Intégrer une approche d’accessibilité basée sur le RGAA est donc primordiale pour concevoir un site internet ou une application qui soit efficace et utile à tous et pour tous.

La souveraineté numérique : reprendre le contrôle de nos données

Aujourd’hui, 92 % des données mondiales sont stockées aux États-Unis ou en Chine (source : Statista), une situation qui pose deux problématiques. D’une part, ces données sont soumises à des législations étrangères, comme le Cloud Act américain, qui compromettent leur confidentialité et leur sécurité. D’autre part, les data centers de ces deux pays sont parmi les plus énergivores au monde.
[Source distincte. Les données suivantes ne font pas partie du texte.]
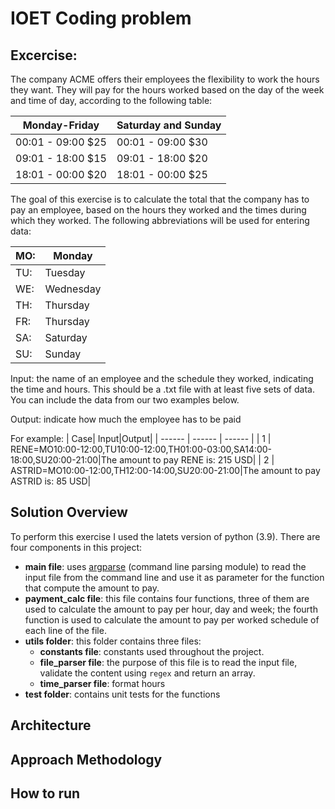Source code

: # IOET Coding problem

## Excercise:

The company ACME offers their employees the flexibility to work the hours they want. They will pay for the hours worked based on the day of the week and time of day, according to the following table:


| Monday-Friday | Saturday and Sunday |
| ------ | ------ |
| 00:01 - 09:00  $25| 00:01 - 09:00  $30|
| 09:01 - 18:00  $15| 09:01 - 18:00  $20|
| 18:01 - 00:00  $20| 18:01 - 00:00  $25|

The goal of this exercise is to calculate the total that the company has to pay an employee, based on the hours they worked and the times during which they worked. The following abbreviations will be used for entering data:

| MO: | Monday |
| ------ | ------ |
| TU: | Tuesday|
| WE: | Wednesday|
| TH: | Thursday|
| FR: | Thursday|
| SA: | Saturday|
| SU: | Sunday|

Input: the name of an employee and the schedule they worked, indicating the time and hours. This should be a .txt file with at least five sets of data. You can include the data from our two examples below.

Output: indicate how much the employee has to be paid

For example:
| Case| Input|Output|
| ------ | ------ | ------ |
| 1 | RENE=MO10:00-12:00,TU10:00-12:00,TH01:00-03:00,SA14:00-18:00,SU20:00-21:00|The amount to pay RENE is: 215 USD|
| 2 | ASTRID=MO10:00-12:00,TH12:00-14:00,SU20:00-21:00|The amount to pay ASTRID is: 85 USD|

## Solution Overview
To perform this exercise I used the latets version of python (3.9).
There are four components in this project:
- **main file**: uses [argparse](https://docs.python.org/3/library/argparse.html#module-argparse) (command line parsing module) to read the input file from the command line and use it as parameter for the function that compute the amount to pay.
- **payment_calc file**: this file contains four functions, three of them are used to calculate the amount to pay per hour, day and week; the fourth function is used to calculate the amount to pay per worked schedule of each line of the file.
- **utils folder**: this folder contains three files:
  - **constants file**: constants used throughout the project.
  - **file_parser file**: the purpose of this file is to read the input file, validate the content using `regex` and return an array.
  - **time_parser file**: format hours
- **test folder**: contains unit tests for the functions 
## Architecture
## Approach Methodology
## How to run
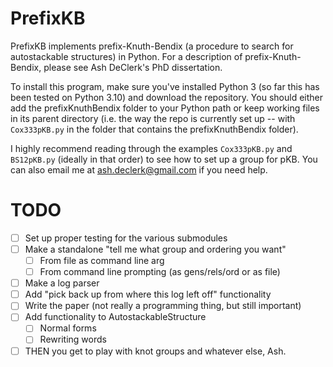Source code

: # PrefixKB

PrefixKB implements prefix-Knuth-Bendix (a procedure to search for 
autostackable structures) in Python. For a description of prefix-Knuth-Bendix,
please see Ash DeClerk's PhD dissertation.

To install this program, make sure you've installed Python 3 (so far this has 
been tested on Python 3.10) and download the repository. You should either add 
the prefixKnuthBendix folder to your Python path or keep working files in its 
parent directory (i.e. the way the repo is currently set up -- with 
`Cox333pKB.py` in the folder that contains the prefixKnuthBendix folder).

I highly recommend reading through the examples `Cox333pKB.py` and `BS12pKB.py`
(ideally in that order) to see how to set up a group for pKB. You can also email
me at ash.declerk@gmail.com if you need help.

# TODO
- [ ] Set up proper testing for the various submodules
- [ ] Make a standalone "tell me what group and ordering you want"
  - [ ] From file as command line arg
  - [ ] From command line prompting (as gens/rels/ord or as file)
- [ ] Make a log parser
- [ ] Add "pick back up from where this log left off" functionality
- [ ] Write the paper (not really a programming thing, but still important)
- [ ] Add functionality to AutostackableStructure
  - [ ] Normal forms
  - [ ] Rewriting words
- [ ] THEN you get to play with knot groups and whatever else, Ash.
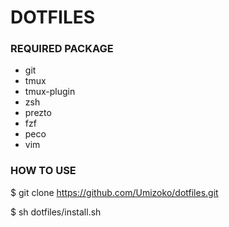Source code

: # DOTFILES

### REQUIRED PACKAGE

- git
- tmux
- tmux-plugin
- zsh
- prezto
- fzf
- peco
- vim

### HOW TO USE

$ git clone https://github.com/Umizoko/dotfiles.git

$ sh dotfiles/install.sh
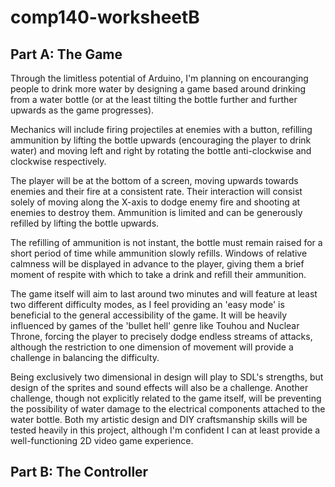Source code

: # comp140-worksheetB

## Part A: The Game

Through the limitless potential of Arduino, I'm planning on encouranging people to drink more water by designing a game based around drinking from a water bottle (or at the least tilting the bottle further and further upwards as the game progresses).

Mechanics will include firing projectiles at enemies with a button, refilling ammunition by lifting the bottle upwards (encouraging the player to drink water) and moving left and right by rotating the bottle anti-clockwise and clockwise respectively.

The player will be at the bottom of a screen, moving upwards towards enemies and their fire at a consistent rate. Their interaction will consist solely of moving along the X-axis to dodge enemy fire and shooting at enemies to destroy them. Ammunition is limited and can be generously refilled by lifting the bottle upwards. 

The refilling of ammunition is not instant, the bottle must remain raised for a short period of time while ammunition slowly refills. Windows of relative calmness will be displayed in advance to the player, giving them a brief moment of respite with which to take a drink and refill their ammunition.

The game itself will aim to last around two minutes and will feature at least two different difficulty modes, as I feel providing an 'easy mode' is beneficial to the general accessibility of the game. It will be heavily influenced by games of the 'bullet hell' genre like Touhou and Nuclear Throne, forcing the player to precisely dodge endless streams of attacks, although the restriction to one dimension of movement will provide a challenge in balancing the difficulty.

Being exclusively two dimensional in design will play to SDL's strengths, but design of the sprites and sound effects will also be a challenge. Another challenge, though not explicitly related to the game itself, will be preventing the possibility of water damage to the electrical components attached to the water bottle. Both my artistic design and DIY craftsmanship skills will be tested heavily in this project, although I'm confident I can at least provide a well-functioning 2D video game experience.

## Part B: The Controller
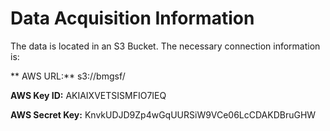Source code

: # Data Acquisition Information

The data is located in an S3 Bucket.  The necessary connection information is:

** AWS URL:** s3://bmgsf/

**AWS Key ID:** AKIAIXVETSISMFIO7IEQ

**AWS Secret Key:** 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
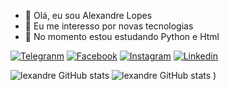 - 👋 Olá, eu sou Alexandre Lopes
- 👀 Eu me interesso por novas tecnologias
- 🌱 No momento estou estudando Python e Html

[![Telegranm](https://img.shields.io/badge/Telegram-2CA5E0?style=for-the-badge&logo=telegram&logoColor=white)](https://web.telegram.org/k/@aslopeSlopes)
[![Facebook](https://img.shields.io/badge/Facebook-1877F2?style=for-the-badge&logo=facebook&logoColor=white)](https://www.facebook.com/alexandre.dasilvalopes.7)
[![Instagram](https://img.shields.io/badge/Instagram-E4405F?style=for-the-badge&logo=instagram&logoColor=white)](https://www.instagram.com/aslopesdasilva)
[![Linkedin](https://img.shields.io/badge/LinkedIn-0077B5?style=for-the-badge&logo=linkedin&logoColor=white)](https://www.linkedin.com/in/alexandredasilvalopes/)


![lexandre GitHub stats](https://github-readme-stats.vercel.app/api?username=0101AlexandreLopes&show_icons=true&theme=radical) 
![lexandre GitHub stats](https://media.giphy.com/media/v1.Y2lkPTc5MGI3NjExOTNmYjYzYzQ0NjU0MDYzYTI0YjJiY2JiNDdkNjFmYzdmM2Q2YWY0OSZlcD12MV9pbnRlcm5hbF9naWZzX2dpZklkJmN0PWc/XnY8HoEww8NLJfZvAx/giphy.gif)
)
Cette situation interroge : quelle est l’utilité réelle d’une collecte de données aussi massive ? Leur exploitation reste souvent floue, leur pertinence douteuse, et leur stockage systématique affaiblit la souveraineté européenne, tout en exposant les utilisateurs à des risques.

Pour y remédier, il est essentiel de reprendre le contrôle en privilégiant des infrastructures locales, comme les hébergeurs européens conformes au RGPD, et en adoptant une approche plus sélective et transparente de la collecte de données. L’enjeu dépasse le simple cadre technique : c’est une question de résilience écologique, économique et politique.

Conclusion : le numérique doit redevenir un outil utile

Face aux déviances de l’IA, à la consommation énergétique excessive des sites web et à la perte de souveraineté des données, l’utilité doit redevenir un critère majeur dans chaque projet numérique.

Chez Digital.green, nous croyons que le numérique de demain se construit aujourd’hui, en plaçant l’utilité au cœur de chaque décision. Parce qu’un clic, une ligne de code ou une donnée collectée doivent avoir un sens : celui de nous rendre service, pas de nous encombrer.